Conversely, if you’re already a pu-erh drinker, it’d make you less of a big factory cynic.
If you’re really starting someone out on pu-erh though, a CNNP production may be a controversial choice but there’s method to this madness. Yes, they are the big brother of pu-erh companies, State owned prior to privatisation in the 1980s and since then lost in a tangled web of subsidiaries, affiliates, copycat outfits - all resulting in market confusion and product inconsistencies.
But isn’t this the perfect metaphor for a pu-erh journey and more broadly, one’s tea tao anyway?
That, despite the drama, the rumoured back stories, snubbing of old brands, ultimately your choice should come down to taste and feel.

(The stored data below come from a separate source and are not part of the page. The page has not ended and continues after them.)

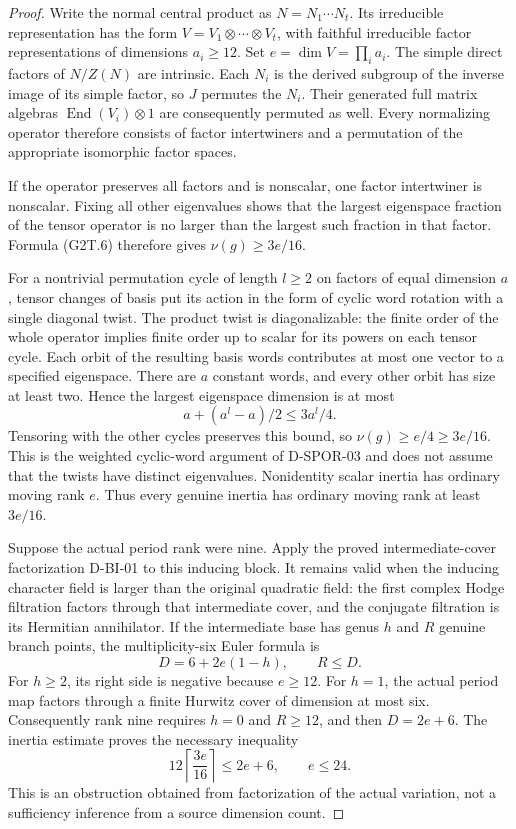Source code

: \begin{proof}
Write the normal central product as $N=N_1\cdots N_t$.
Its irreducible representation has the form
$V=V_1\otimes\cdots\otimes V_t$, with faithful irreducible
factor representations of dimensions $a_i\ge12$.
Set $e=\dim V=\prod_i a_i$.  The simple direct factors of
$N/Z(N)$ are intrinsic.  Each $N_i$ is the derived subgroup
of the inverse image of its simple factor, so $J$ permutes
the $N_i$.  Their generated full matrix algebras
$\operatorname{End}(V_i)\otimes1$ are consequently permuted
as well.  Every normalizing operator therefore consists of
factor intertwiners and a permutation of the appropriate
isomorphic factor spaces.

If the operator preserves all factors and is nonscalar,
one factor intertwiner is nonscalar.  Fixing all other
eigenvalues shows that the largest eigenspace fraction of
the tensor operator is no larger than the largest such
fraction in that factor.  Formula (G2T.6) therefore gives
$\nu(g)\ge3e/16$.

For a nontrivial permutation cycle of length $l\ge2$ on
factors of equal dimension $a$, tensor changes of basis
put its action in the form of cyclic word rotation with
a single diagonal twist.  The product twist is diagonalizable:
the finite order of the whole operator implies finite order
up to scalar for its powers on each tensor cycle.
Each orbit of the resulting basis words contributes at most
one vector to a specified eigenspace.  There are $a$ constant
words, and every other orbit has size at least two.  Hence
the largest eigenspace dimension is at most
\[
                    a+(a^l-a)/2\le3a^l/4.
\]
Tensoring with the other cycles preserves this bound, so
$\nu(g)\ge e/4\ge3e/16$.  This is the weighted cyclic-word
argument of D-SPOR-03 and does not assume that the twists
have distinct eigenvalues.  Nonidentity scalar inertia has
ordinary moving rank $e$.  Thus every genuine inertia has
ordinary moving rank at least $3e/16$.

Suppose the actual period rank were nine.  Apply the proved
intermediate-cover factorization D-BI-01 to this inducing
block.  It remains valid when the inducing character field
is larger than the original quadratic field: the first
complex Hodge filtration factors through that intermediate
cover, and the conjugate filtration is its Hermitian
annihilator.  If the intermediate base has genus $h$ and
$R$ genuine branch points, the multiplicity-six Euler formula is
\[
                      D=6+2e(1-h),\qquad R\le D.           \tag{G2T.9}
\]
For $h\ge2$, its right side is negative because $e\ge12$.
For $h=1$, the actual period map factors through a finite
Hurwitz cover of dimension at most six.  Consequently rank
nine requires $h=0$ and $R\ge12$, and then $D=2e+6$.
The inertia estimate proves the necessary inequality
\[
              12\left\lceil\frac{3e}{16}\right\rceil
                   \le2e+6,
                   \qquad e\le24.                        \tag{G2T.10}
\]
This is an obstruction obtained from factorization of the
actual variation, not a sufficiency inference from a source
dimension count.


\end{proof}
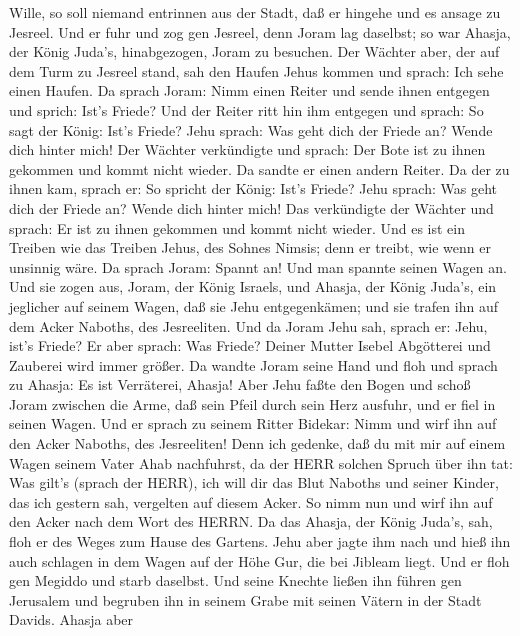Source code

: Wille, so soll niemand entrinnen aus der Stadt, daß er hingehe und es
ansage zu Jesreel.  Und er fuhr und zog gen Jesreel, denn
Joram lag daselbst; so war Ahasja, der König Juda's, hinabgezogen, Joram
zu besuchen.  Der Wächter aber, der auf dem Turm zu Jesreel
stand, sah den Haufen Jehus kommen und sprach: Ich sehe einen Haufen. Da
sprach Joram: Nimm einen Reiter und sende ihnen entgegen und sprich:
Ist's Friede?  Und der Reiter ritt hin ihm entgegen und
sprach: So sagt der König: Ist's Friede? Jehu sprach: Was geht dich der
Friede an? Wende dich hinter mich! Der Wächter verkündigte und sprach:
Der Bote ist zu ihnen gekommen und kommt nicht wieder.  Da
sandte er einen andern Reiter. Da der zu ihnen kam, sprach er: So
spricht der König: Ist's Friede? Jehu sprach: Was geht dich der Friede
an? Wende dich hinter mich!  Das verkündigte der Wächter
und sprach: Er ist zu ihnen gekommen und kommt nicht wieder. Und es ist
ein Treiben wie das Treiben Jehus, des Sohnes Nimsis; denn er treibt,
wie wenn er unsinnig wäre.  Da sprach Joram: Spannt an! Und
man spannte seinen Wagen an. Und sie zogen aus, Joram, der König
Israels, und Ahasja, der König Juda's, ein jeglicher auf seinem Wagen,
daß sie Jehu entgegenkämen; und sie trafen ihn auf dem Acker Naboths,
des Jesreeliten.  Und da Joram Jehu sah, sprach er: Jehu,
ist's Friede? Er aber sprach: Was Friede? Deiner Mutter Isebel
Abgötterei und Zauberei wird immer größer.  Da wandte Joram
seine Hand und floh und sprach zu Ahasja: Es ist Verräterei, Ahasja!
 Aber Jehu faßte den Bogen und schoß Joram zwischen die
Arme, daß sein Pfeil durch sein Herz ausfuhr, und er fiel in seinen
Wagen.  Und er sprach zu seinem Ritter Bidekar: Nimm und
wirf ihn auf den Acker Naboths, des Jesreeliten! Denn ich gedenke, daß
du mit mir auf einem Wagen seinem Vater Ahab nachfuhrst, da der HERR
solchen Spruch über ihn tat:  Was gilt's (sprach der HERR),
ich will dir das Blut Naboths und seiner Kinder, das ich gestern sah,
vergelten auf diesem Acker. So nimm nun und wirf ihn auf den Acker nach
dem Wort des HERRN.  Da das Ahasja, der König Juda's, sah,
floh er des Weges zum Hause des Gartens. Jehu aber jagte ihm nach und
hieß ihn auch schlagen in dem Wagen auf der Höhe Gur, die bei Jibleam
liegt. Und er floh gen Megiddo und starb daselbst.  Und
seine Knechte ließen ihn führen gen Jerusalem und begruben ihn in seinem
Grabe mit seinen Vätern in der Stadt Davids.  Ahasja aber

This 2006 offering had been stored and aged in local Yunnan high alt, temperate conditions, lending a mellow, slightly viscous “tong” with a sweet aged grape finish. It’s a tea that keeps on giving, seemingly infinite infusions that offer a consistent accent from first to tenth infusions. Thereafter you might think about tweaking your brewing technique a little but by then you’d be floating with the gods anyway and adjustments may likely come intuitively on a subconscious, other-worldly plane.
Storage: Break up the disc in pieces and keep in a clay caddy. Clay pores and occasional opening introduces the right amount of oxygen that help the tea develop character over time.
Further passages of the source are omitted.